**Aim of the exercise**
A single number is required: the count of lines in the following entries that include the word "textit".

**Collected data**
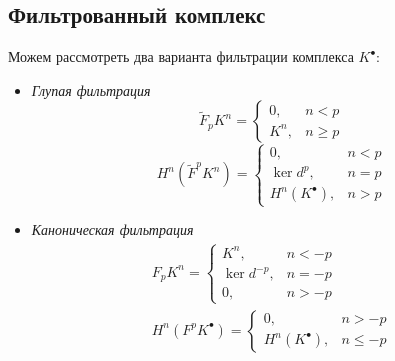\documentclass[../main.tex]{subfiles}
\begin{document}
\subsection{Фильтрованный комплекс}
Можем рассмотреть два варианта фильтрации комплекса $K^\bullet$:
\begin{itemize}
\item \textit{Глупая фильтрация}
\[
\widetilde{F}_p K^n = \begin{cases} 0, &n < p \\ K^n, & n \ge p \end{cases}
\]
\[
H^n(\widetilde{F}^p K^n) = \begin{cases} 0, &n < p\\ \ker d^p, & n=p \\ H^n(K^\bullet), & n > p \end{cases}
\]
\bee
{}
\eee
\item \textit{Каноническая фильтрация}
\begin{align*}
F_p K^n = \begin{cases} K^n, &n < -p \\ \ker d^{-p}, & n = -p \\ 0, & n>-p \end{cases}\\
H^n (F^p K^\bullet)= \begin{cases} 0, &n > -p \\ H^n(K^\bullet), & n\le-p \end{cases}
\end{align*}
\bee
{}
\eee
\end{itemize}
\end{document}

==

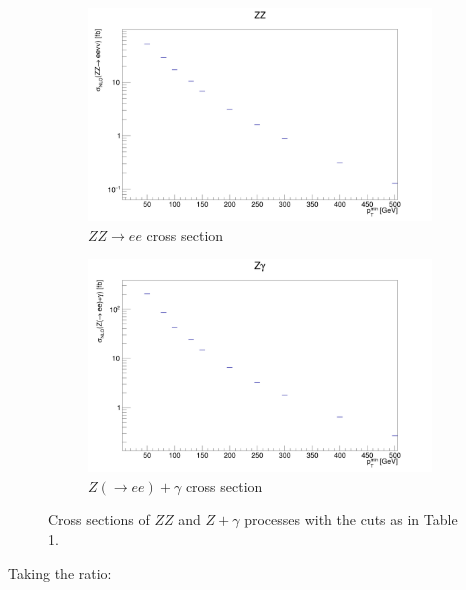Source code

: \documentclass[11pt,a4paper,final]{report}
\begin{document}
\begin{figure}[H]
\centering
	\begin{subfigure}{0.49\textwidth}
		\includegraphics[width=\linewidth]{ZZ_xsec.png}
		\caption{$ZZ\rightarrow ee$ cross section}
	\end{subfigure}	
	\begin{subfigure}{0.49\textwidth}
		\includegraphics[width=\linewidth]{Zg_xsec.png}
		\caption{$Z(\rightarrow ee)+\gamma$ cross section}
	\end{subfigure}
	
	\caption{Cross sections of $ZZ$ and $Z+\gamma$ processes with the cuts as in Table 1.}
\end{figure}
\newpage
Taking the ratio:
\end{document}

**Problem solution**
2